(Excerpts from a dataset)
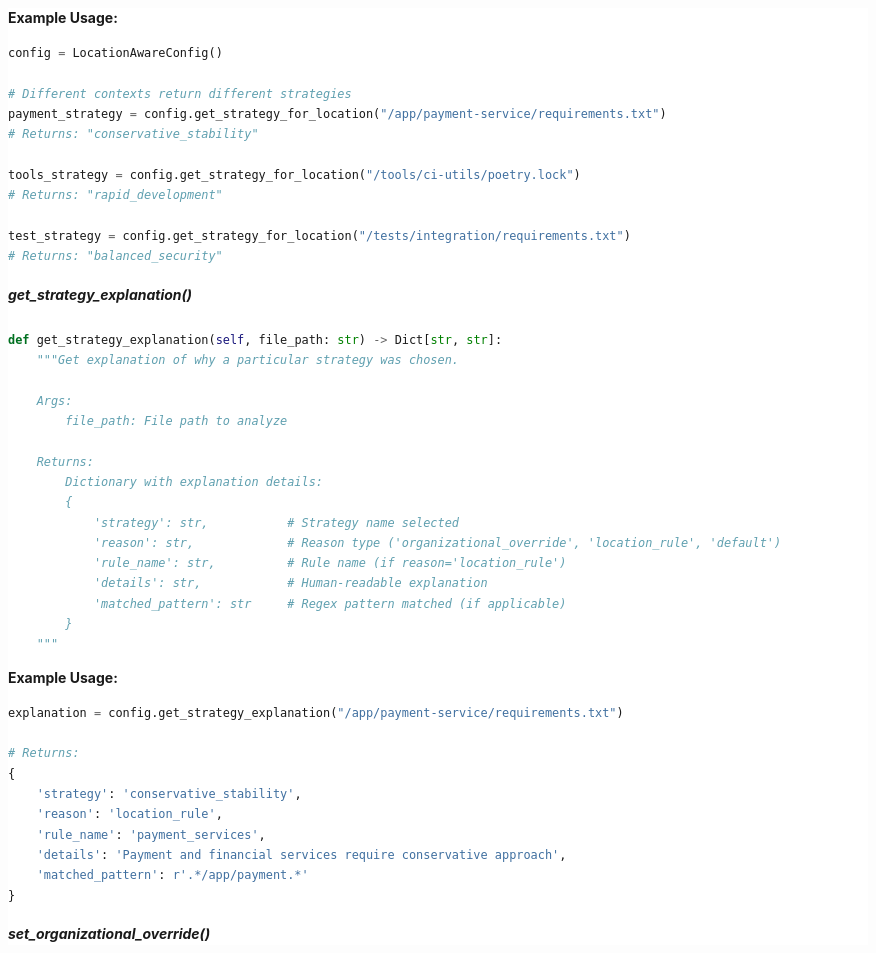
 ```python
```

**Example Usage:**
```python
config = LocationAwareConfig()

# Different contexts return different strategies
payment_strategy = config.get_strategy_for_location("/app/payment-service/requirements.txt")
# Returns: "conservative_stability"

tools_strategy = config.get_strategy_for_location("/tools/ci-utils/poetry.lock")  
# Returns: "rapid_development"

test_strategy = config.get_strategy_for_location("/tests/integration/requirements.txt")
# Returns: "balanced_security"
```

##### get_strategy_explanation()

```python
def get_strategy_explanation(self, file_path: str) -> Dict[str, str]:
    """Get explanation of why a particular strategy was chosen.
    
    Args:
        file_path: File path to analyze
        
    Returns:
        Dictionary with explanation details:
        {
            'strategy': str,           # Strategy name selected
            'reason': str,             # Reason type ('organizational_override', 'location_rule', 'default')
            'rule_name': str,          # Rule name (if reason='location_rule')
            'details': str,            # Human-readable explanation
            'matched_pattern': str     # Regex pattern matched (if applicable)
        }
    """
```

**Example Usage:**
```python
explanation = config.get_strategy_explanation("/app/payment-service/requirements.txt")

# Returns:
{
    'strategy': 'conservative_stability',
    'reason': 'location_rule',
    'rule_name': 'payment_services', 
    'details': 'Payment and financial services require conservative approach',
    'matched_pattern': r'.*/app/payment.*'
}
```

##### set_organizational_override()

--

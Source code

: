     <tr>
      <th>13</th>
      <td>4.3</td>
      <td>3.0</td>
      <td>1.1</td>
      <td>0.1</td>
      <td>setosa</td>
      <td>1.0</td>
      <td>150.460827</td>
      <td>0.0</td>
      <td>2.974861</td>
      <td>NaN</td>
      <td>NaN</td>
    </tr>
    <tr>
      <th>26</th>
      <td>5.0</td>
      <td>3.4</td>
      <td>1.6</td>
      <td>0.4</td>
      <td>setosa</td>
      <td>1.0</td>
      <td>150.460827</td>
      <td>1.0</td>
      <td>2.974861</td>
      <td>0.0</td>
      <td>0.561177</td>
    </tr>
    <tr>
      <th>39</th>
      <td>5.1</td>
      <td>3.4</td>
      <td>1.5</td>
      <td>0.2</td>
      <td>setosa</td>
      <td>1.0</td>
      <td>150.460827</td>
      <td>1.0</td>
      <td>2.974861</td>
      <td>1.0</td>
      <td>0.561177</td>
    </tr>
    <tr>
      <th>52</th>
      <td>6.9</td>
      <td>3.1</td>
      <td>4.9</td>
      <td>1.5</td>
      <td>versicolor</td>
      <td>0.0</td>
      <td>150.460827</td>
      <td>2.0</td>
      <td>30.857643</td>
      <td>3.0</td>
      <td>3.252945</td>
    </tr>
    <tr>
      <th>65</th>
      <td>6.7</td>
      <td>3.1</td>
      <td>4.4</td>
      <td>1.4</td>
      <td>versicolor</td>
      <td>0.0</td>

### Task objective
Whenever "Returns" occurs in a line above, copy that line.

### Your response
# Returns: "conservative_stability"
# Returns: "rapid_development"
# Returns: "balanced_security"
    Returns:
# Returns:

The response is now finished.